This is Guinevere.  Guinnie is an off-the-track greyhound that we adopted from Greyhound Friends in Hopkinton, MA. She is bringing me back her favorite toy for another toss.  Look at those eyes.

Most greyhounds do not fetch.  They often do not sit because of their big haunch muscles, and many of them have no idea how to climb stairs when they first come into a home.  They will either not try at all, or try to do the whole flight at once.

Every May and October Greyhound Friends has a big greyhound reunion.  Doting owners arrive with their dogs – often multiples since it is hard to have just one greyhound.  It is an amazing sight – a huge field with hundreds of beautiful dogs.  To me, it looks like a gathering of gorgeous fairy dogs and their human attendants.

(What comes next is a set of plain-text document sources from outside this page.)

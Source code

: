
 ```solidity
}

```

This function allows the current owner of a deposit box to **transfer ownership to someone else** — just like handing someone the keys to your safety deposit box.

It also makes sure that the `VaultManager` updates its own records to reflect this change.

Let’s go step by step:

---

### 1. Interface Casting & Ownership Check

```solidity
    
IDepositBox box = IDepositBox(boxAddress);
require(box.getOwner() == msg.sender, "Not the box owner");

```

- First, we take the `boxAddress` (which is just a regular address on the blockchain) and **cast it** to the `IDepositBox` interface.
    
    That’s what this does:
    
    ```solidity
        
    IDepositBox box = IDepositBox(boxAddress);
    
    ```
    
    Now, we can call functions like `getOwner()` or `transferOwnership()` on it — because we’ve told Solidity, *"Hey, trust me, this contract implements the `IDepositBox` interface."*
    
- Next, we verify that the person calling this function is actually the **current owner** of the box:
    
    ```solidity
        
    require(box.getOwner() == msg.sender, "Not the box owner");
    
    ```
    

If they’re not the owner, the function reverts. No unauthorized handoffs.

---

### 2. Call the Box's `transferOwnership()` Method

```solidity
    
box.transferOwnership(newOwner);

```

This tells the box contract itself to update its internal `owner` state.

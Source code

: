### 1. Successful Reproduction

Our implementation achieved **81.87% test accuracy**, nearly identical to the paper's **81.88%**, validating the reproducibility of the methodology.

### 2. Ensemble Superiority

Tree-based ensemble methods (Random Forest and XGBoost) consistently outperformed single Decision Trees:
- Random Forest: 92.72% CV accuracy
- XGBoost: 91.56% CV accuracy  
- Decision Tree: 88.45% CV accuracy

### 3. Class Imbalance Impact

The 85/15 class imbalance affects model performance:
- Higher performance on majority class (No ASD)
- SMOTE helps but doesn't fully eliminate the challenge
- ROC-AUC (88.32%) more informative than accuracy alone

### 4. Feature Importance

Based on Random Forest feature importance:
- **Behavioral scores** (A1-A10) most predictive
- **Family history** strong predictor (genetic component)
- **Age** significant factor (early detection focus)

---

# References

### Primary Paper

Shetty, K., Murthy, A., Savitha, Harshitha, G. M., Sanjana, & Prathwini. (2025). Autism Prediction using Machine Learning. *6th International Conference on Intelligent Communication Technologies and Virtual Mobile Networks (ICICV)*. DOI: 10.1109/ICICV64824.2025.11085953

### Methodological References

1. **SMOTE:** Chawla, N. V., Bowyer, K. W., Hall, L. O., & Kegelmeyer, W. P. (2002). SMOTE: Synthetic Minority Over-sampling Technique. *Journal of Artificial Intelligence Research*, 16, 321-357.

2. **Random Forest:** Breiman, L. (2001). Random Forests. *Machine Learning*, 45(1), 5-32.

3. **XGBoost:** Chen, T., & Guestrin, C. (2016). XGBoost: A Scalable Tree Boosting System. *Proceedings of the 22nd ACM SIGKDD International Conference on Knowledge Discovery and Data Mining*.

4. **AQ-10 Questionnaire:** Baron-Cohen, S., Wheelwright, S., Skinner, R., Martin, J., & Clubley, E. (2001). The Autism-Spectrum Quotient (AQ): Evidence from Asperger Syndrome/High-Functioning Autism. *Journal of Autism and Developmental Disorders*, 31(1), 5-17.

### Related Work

Sometime in the afternoon there is a competition.  Longest tail.  Softest coat.  Baldest butt.  Oldest.  Youngest.  Best look alikes.  And the grand finale:  best trick.  The running joke is, “And it isn’t much.”  Greyhounds do not do tricks  – or at least none that I have met.  The best trick that I have seen in twenty years of greyhounds is a prolonged sit, followed by a high five, first with the right paw and then the left.  That got a lot of applause.

We took home a lot of ribbons last fall:  Guinnie won baldest butt.  Cho won oldest.  And Guinnie came in second for best look alike.  I thought Cho should have won it with his twin – a winsome Saluki mix, but the judges gave it Guinnie and her twin.  But anyone who has a greyhound will tell you that they feel like a winner. No ribbons needed.

cho

This is Cho, our Spanish Galgo.  The Galgo is a sight hound from the Andalucian region of Spain, used by the gypsies for hunting.   What I just learned from Wikipedia is that the name comes from the Gauls, a tribe of Celts who inhabited the Iberian peninsula  from 400-600 BC.  I am told that they have some Saluki in their background as well.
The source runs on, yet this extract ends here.